Exercise requirements:
Give back, unchanged, the line containing "- Create/ update" and every line after it up to the end of the listing.

Exercise data:
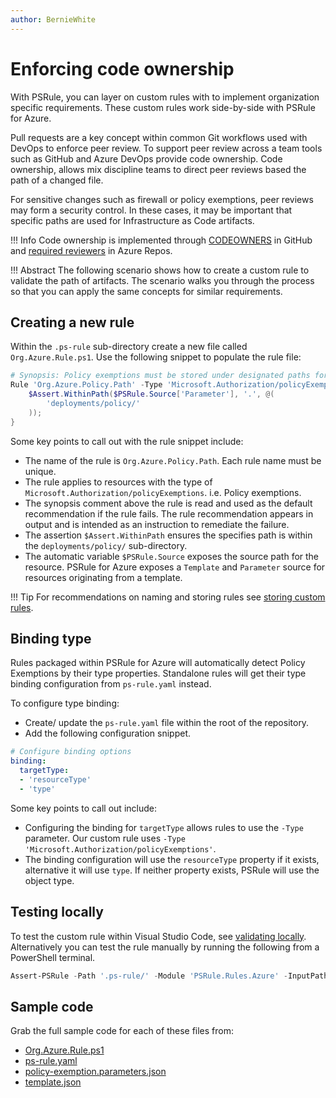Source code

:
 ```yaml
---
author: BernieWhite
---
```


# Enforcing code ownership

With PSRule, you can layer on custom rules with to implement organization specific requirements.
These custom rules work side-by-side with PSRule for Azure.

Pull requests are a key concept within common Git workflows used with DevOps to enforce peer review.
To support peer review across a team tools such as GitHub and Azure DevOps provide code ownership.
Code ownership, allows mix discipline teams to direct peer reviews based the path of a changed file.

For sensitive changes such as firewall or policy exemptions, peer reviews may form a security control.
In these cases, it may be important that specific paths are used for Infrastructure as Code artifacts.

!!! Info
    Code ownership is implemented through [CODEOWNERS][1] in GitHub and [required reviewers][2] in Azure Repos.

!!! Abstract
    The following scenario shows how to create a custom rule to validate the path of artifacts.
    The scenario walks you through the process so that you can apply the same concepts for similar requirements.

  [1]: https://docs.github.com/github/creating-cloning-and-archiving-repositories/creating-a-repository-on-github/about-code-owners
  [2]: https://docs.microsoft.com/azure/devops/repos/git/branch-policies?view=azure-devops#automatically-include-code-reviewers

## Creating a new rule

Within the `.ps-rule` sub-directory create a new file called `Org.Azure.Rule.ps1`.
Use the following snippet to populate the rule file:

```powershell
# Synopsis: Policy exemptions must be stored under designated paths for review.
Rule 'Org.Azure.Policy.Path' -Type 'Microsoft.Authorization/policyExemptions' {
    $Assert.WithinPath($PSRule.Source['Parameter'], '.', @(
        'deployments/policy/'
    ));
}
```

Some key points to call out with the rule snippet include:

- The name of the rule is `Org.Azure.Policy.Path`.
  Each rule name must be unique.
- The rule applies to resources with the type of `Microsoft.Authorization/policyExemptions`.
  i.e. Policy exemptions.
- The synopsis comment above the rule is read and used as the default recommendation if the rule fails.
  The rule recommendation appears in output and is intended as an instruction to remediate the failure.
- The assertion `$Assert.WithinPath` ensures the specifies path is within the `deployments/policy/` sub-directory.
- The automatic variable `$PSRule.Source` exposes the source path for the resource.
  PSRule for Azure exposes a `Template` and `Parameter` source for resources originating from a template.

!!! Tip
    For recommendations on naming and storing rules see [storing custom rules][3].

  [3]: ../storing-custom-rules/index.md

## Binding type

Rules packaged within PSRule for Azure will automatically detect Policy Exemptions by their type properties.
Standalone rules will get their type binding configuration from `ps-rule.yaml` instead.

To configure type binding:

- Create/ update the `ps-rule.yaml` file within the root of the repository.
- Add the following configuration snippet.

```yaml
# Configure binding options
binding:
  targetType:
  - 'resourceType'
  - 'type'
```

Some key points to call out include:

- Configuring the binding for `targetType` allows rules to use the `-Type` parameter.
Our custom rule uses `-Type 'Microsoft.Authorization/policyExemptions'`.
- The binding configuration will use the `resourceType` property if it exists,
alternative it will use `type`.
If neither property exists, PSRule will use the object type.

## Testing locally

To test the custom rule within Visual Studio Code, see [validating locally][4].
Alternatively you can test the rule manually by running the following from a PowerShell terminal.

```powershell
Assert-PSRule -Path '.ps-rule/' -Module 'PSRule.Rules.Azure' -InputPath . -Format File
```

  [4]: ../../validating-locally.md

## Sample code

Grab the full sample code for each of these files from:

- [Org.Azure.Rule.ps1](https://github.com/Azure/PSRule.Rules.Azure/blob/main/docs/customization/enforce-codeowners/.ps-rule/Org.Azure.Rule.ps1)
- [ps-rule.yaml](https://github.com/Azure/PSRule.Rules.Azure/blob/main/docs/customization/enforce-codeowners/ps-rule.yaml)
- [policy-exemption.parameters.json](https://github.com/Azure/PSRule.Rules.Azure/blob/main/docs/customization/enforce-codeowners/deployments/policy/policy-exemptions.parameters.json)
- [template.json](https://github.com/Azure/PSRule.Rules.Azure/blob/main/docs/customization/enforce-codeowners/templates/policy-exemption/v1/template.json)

Answer section:
- Create/ update the `ps-rule.yaml` file within the root of the repository.
- Add the following configuration snippet.

```yaml
# Configure binding options
binding:
  targetType:
  - 'resourceType'
  - 'type'
```

Some key points to call out include:

- Configuring the binding for `targetType` allows rules to use the `-Type` parameter.
Our custom rule uses `-Type 'Microsoft.Authorization/policyExemptions'`.
- The binding configuration will use the `resourceType` property if it exists,
alternative it will use `type`.
If neither property exists, PSRule will use the object type.

## Testing locally

To test the custom rule within Visual Studio Code, see [validating locally][4].
Alternatively you can test the rule manually by running the following from a PowerShell terminal.

```powershell
Assert-PSRule -Path '.ps-rule/' -Module 'PSRule.Rules.Azure' -InputPath . -Format File
```

  [4]: ../../validating-locally.md

## Sample code

Grab the full sample code for each of these files from:

- [Org.Azure.Rule.ps1](https://github.com/Azure/PSRule.Rules.Azure/blob/main/docs/customization/enforce-codeowners/.ps-rule/Org.Azure.Rule.ps1)
- [ps-rule.yaml](https://github.com/Azure/PSRule.Rules.Azure/blob/main/docs/customization/enforce-codeowners/ps-rule.yaml)
- [policy-exemption.parameters.json](https://github.com/Azure/PSRule.Rules.Azure/blob/main/docs/customization/enforce-codeowners/deployments/policy/policy-exemptions.parameters.json)
- [template.json](https://github.com/Azure/PSRule.Rules.Azure/blob/main/docs/customization/enforce-codeowners/templates/policy-exemption/v1/template.json)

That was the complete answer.